◆ EXERCISE GOAL
Restate the data below word for word, omitting pictures.
*** DATA FOR ANALYSIS ***
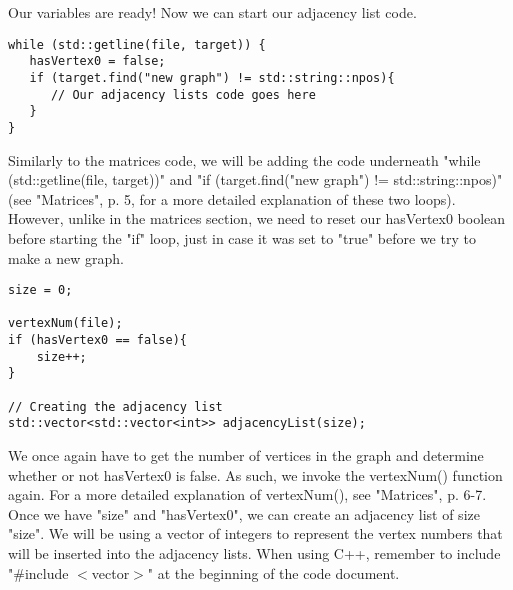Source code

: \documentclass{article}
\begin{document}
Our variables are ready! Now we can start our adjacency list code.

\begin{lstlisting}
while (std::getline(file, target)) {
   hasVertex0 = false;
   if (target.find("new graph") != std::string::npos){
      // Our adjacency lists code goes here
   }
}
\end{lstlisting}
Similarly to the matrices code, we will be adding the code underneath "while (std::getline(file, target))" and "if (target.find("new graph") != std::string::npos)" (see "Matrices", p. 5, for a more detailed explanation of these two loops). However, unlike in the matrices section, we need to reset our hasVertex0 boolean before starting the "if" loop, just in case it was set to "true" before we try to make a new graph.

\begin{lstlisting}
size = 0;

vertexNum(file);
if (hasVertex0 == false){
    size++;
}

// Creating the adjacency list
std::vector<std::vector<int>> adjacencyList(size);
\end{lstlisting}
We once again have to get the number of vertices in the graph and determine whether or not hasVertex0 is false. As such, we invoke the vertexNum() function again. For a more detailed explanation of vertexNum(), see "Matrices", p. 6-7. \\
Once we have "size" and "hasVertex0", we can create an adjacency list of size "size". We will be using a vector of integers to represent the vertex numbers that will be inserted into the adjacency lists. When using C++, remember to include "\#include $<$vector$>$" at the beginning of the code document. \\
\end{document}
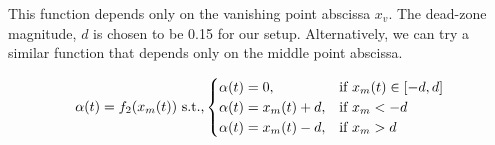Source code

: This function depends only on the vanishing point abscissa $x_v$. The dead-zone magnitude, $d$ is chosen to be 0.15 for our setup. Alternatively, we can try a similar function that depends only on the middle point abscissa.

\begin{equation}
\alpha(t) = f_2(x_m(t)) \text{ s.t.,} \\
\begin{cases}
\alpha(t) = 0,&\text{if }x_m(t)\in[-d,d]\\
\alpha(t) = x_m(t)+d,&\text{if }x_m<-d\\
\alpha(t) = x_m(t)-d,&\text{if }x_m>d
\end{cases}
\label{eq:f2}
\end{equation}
***
◆ COMPLETED EXERCISE
Source code

: \documentclass{article}
\begin{document}
Our variables are ready! Now we can start our adjacency list code.

\begin{lstlisting}
while (std::getline(file, target)) {
   hasVertex0 = false;
   if (target.find("new graph") != std::string::npos){
      // Our adjacency lists code goes here
   }
}
\end{lstlisting}
Similarly to the matrices code, we will be adding the code underneath "while (std::getline(file, target))" and "if (target.find("new graph") != std::string::npos)" (see "Matrices", p. 5, for a more detailed explanation of these two loops). However, unlike in the matrices section, we need to reset our hasVertex0 boolean before starting the "if" loop, just in case it was set to "true" before we try to make a new graph.

\begin{lstlisting}
size = 0;

vertexNum(file);
if (hasVertex0 == false){
    size++;
}

// Creating the adjacency list
std::vector<std::vector<int>> adjacencyList(size);
\end{lstlisting}
We once again have to get the number of vertices in the graph and determine whether or not hasVertex0 is false. As such, we invoke the vertexNum() function again. For a more detailed explanation of vertexNum(), see "Matrices", p. 6-7. \\
Once we have "size" and "hasVertex0", we can create an adjacency list of size "size". We will be using a vector of integers to represent the vertex numbers that will be inserted into the adjacency lists. When using C++, remember to include "\#include $<$vector$>$" at the beginning of the code document. \\
\end{document}
Source code

: This function depends only on the vanishing point abscissa $x_v$. The dead-zone magnitude, $d$ is chosen to be 0.15 for our setup. Alternatively, we can try a similar function that depends only on the middle point abscissa.

\begin{equation}
\alpha(t) = f_2(x_m(t)) \text{ s.t.,} \\
\begin{cases}
\alpha(t) = 0,&\text{if }x_m(t)\in[-d,d]\\
\alpha(t) = x_m(t)+d,&\text{if }x_m<-d\\
\alpha(t) = x_m(t)-d,&\text{if }x_m>d
\end{cases}
\label{eq:f2}
\end{equation}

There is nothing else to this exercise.